QUITE UNLIKE A ROLLING STONE

 Sometimes, as many of us no doubt realize, a poetry reading can be lousy, boring, monotonic, and even exasperating.  

Especially if you're stoned.  More so if you're drunk.  

Oddly, however, those of us who dare to sit quietly in a room as someone pours his (or her) heart into what he (or she) finds so important that simply expressing it in solitude simply cannot complete the circle whereby a poet communicates to an audience, sometimes endure mumbles, monotone, obtuseness and symbolism so private it's challenging to decode on the fly--simply because that someone is either essential to us or prominent.  

In my case one sticky night long ago, there was nothing else to do.  

I won't name the poet.  He seemed to be a nice man.  I didn't quite "get" his poetry at the time, and yet, he also seemed to be getting quite a bit of local acclaim, something I found to be somewhat undeserving.  But who am I?  At the time, and somewhat even today, I'm simply another poet, someone who, while I've published a number of poems in reliable and respected reviews and journals, I'm no great shakes.  

I ran with a rough crowd back then too.  We were ornery punk rockers, disruptive, irreverent, oftentimes and purposely obnoxious--especially in challenging institutions: art, culture, music, even literature.  Why not?  I was 30, living with a sort of misbegotten childhood in my history.  I was making up for lost time. 

Actually, I have no defense.  That's my defense: My defense is no defense.  This tactic seems to be quite popular here in 2022 sedition and politics.  

The room inside the eternally pompous building called The Institute Of Humanities And Culture, a nice antique home in the Oak Lawn area of Dallas, was muggy.  Like a wish to become an aquarium, a wish almost ready to become true.  

The kingfish arrived before us, leaned on the podium--and began to drone.  Had he droned any louder, he could have come off as a sort of kamikaze attack.  Even if some of his friends treated him as if he was Bob Dylan.

I don't really get the droning.  I've seen this before.  Is droning a gesture?  Is it designed to cue the audience into the concept that the poems being droned are exceptionally private, delicate beasts that deserve near-whispers, groans, and mumbles?  Is the meant to resemble human thought in itself?  

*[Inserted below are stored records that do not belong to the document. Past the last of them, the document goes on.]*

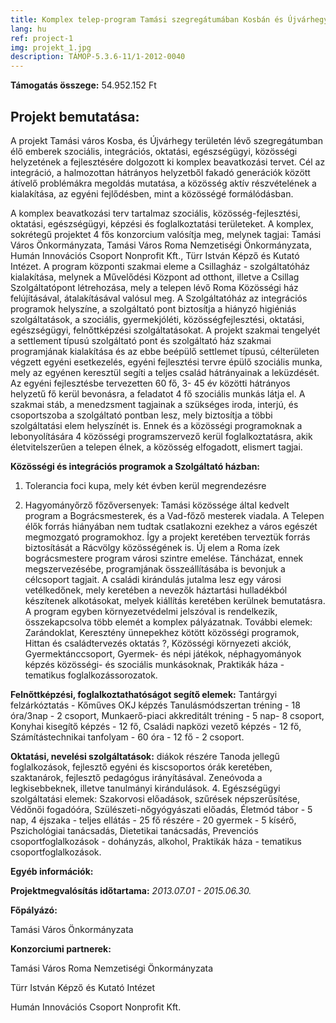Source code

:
 ```yaml
---
title: Komplex telep-program Tamási szegregátumában Kosbán és Újvárhegyen
lang: hu
ref: project-1
img: projekt_1.jpg
description: TÁMOP-5.3.6-11/1-2012-0040
---
```


__Támogatás összege:__ 54.952.152 Ft

## Projekt bemutatása:

A projekt Tamási város Kosba, és Újvárhegy területén lévő szegregátumban élő emberek szociális, integrációs, oktatási, egészségügyi, közösségi helyzetének a fejlesztésére dolgozott ki komplex beavatkozási tervet. Cél az integráció, a halmozottan hátrányos helyzetből fakadó generációk között átívelő problémákra megoldás mutatása, a közösség aktív részvételének a kialakítása, az egyéni fejlődésben, mint a közösségé formálódásban.

A komplex beavatkozási terv tartalmaz szociális, közösség-fejlesztési, oktatási, egészségügyi, képzési és foglalkoztatási területeket. A komplex, sokrétegű projektet 4 fős konzorcium valósítja meg, melynek tagjai: Tamási Város Önkormányzata, Tamási Város Roma Nemzetiségi Önkormányzata, Humán Innovációs Csoport Nonprofit Kft., Türr István Képző és Kutató Intézet. A program központi szakmai eleme a Csillagház - szolgáltatóház kialakítása, melynek a Művelődési Központ ad otthont, illetve a Csillag Szolgáltatópont létrehozása, mely a telepen lévő Roma Közösségi ház felújításával, átalakításával valósul meg. A Szolgáltatóház az integrációs programok helyszíne, a szolgáltató pont biztosítja a hiányzó higiéniás szolgáltatások, a szociális, gyermekjóléti, közösségfejlesztési, oktatási, egészségügyi, felnőttképzési szolgáltatásokat. A projekt szakmai tengelyét a settlement típusú szolgáltató pont és szolgáltató ház szakmai programjának kialakítása és az ebbe beépülő settlemet típusú, célterületen végzett egyéni esetkezelés, egyéni fejlesztési tervre épülő szociális munka, mely az egyénen keresztül segíti a teljes család hátrányainak a leküzdését. Az egyéni fejlesztésbe tervezetten 60 fő, 3- 45 év közötti hátrányos helyzetű fő kerül bevonásra, a feladatot 4 fő szociális munkás látja el. A szakmai stáb, a menedzsment tagjainak a szükséges iroda, interjú, és csoportszoba a szolgáltató pontban lesz, mely biztosítja a többi szolgáltatási elem helyszínét is. Ennek és a közösségi programoknak a lebonyolítására 4 közösségi programszervező kerül foglalkoztatásra, akik életvitelszerűen a telepen élnek, a közösség elfogadott, elismert tagjai.

__Közösségi és integrációs programok a Szolgáltató házban:__
1. Tolerancia foci kupa, mely két évben kerül megrendezésre

2. Hagyományőrző főzőversenyek: Tamási közössége által kedvelt program a Bográcsmesterek, és a Vad-főző mesterek viadala. A Telepen élők forrás hiányában nem tudtak csatlakozni ezekhez a város egészét megmozgató programokhoz. Így a projekt keretében terveztük forrás biztosítását a Rácvölgy közösségének is. Új elem a Roma ízek bográcsmestere program városi szintre emelése. Táncházat, ennek megszervezésébe, programjának összeállításába is bevonjuk a célcsoport tagjait. A családi kirándulás jutalma lesz egy városi vetélkedőnek, mely keretében a nevezők háztartási hulladékból készítenek alkotásokat, melyek kiállítás keretében kerülnek bemutatásra. A program egyben környezetvédelmi jelszóval is rendelkezik, összekapcsolva több elemét a komplex pályázatnak. További elemek: Zarándoklat, Keresztény ünnepekhez kötött közösségi programok, Hittan és családtervezés oktatás ?, Közösségi környezeti akciók, Gyermektánccsoport, Gyermek- és népi játékok, néphagyományok képzés közösségi- és szociális munkásoknak, Praktikák háza - tematikus foglalkozássorozatok.

__Felnőttképzési, foglalkoztathatóságot segítő elemek:__ Tantárgyi felzárkóztatás - Kőműves OKJ képzés Tanulásmódszertan tréning - 18 óra/3nap - 2 csoport, Munkaerő-piaci akkreditált tréning - 5 nap- 8 csoport, Konyhai kisegítő képzés - 12 fő, Családi napközi vezető képzés - 12 fő, Számítástechnikai tanfolyam - 60 óra - 12 fő - 2 csoport.

__Oktatási, nevelési szolgáltatások:__ diákok részére Tanoda jellegű foglalkozások, fejlesztő egyéni és kiscsoportos órák keretében, szaktanárok, fejlesztő pedagógus irányításával. Zeneóvoda a legkisebbeknek, illetve tanulmányi kirándulások. 4. Egészségügyi szolgáltatási elemek: Szakorvosi előadások, szűrések népszerűsítése, Védőnői fogadóóra, Szülészeti-nőgyógyászati előadás, Életmód tábor - 5 nap, 4 éjszaka - teljes ellátás - 25 fő részére - 20 gyermek - 5 kísérő, Pszichológiai tanácsadás, Dietetikai tanácsadás, Prevenciós csoportfoglalkozások - dohányzás, alkohol, Praktikák háza - tematikus csoportfoglalkozások.

__Egyéb információk:__

__Projektmegvalósítás időtartama:__ _2013.07.01 - 2015.06.30._

__Főpályázó:__

Tamási Város Önkormányzata

__Konzorciumi partnerek:__

Tamási Város Roma Nemzetiségi Önkormányzata

Türr István Képző és Kutató Intézet

Humán Innovációs Csoport Nonprofit Kft.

I'll never figure out droning a poem in polite company.  

As I'd been drinking before I'd even entered the room, it would have been impossible to "catch the drift" involved in gesturing what a drone means.  I highly doubt I could have contemplated much of anything delicate.  My sensitivity had been shut off.  This is what alcohol often does: flatten the affect, allow the instincts to rise through the screen of inhibition.  

Rather than laugh, as the formidable poet droned into infinity, I decided on a gesture of my own: Every time he'd begin a new poem, I'd get up, scooch through the aisle and pour myself some more red wine.  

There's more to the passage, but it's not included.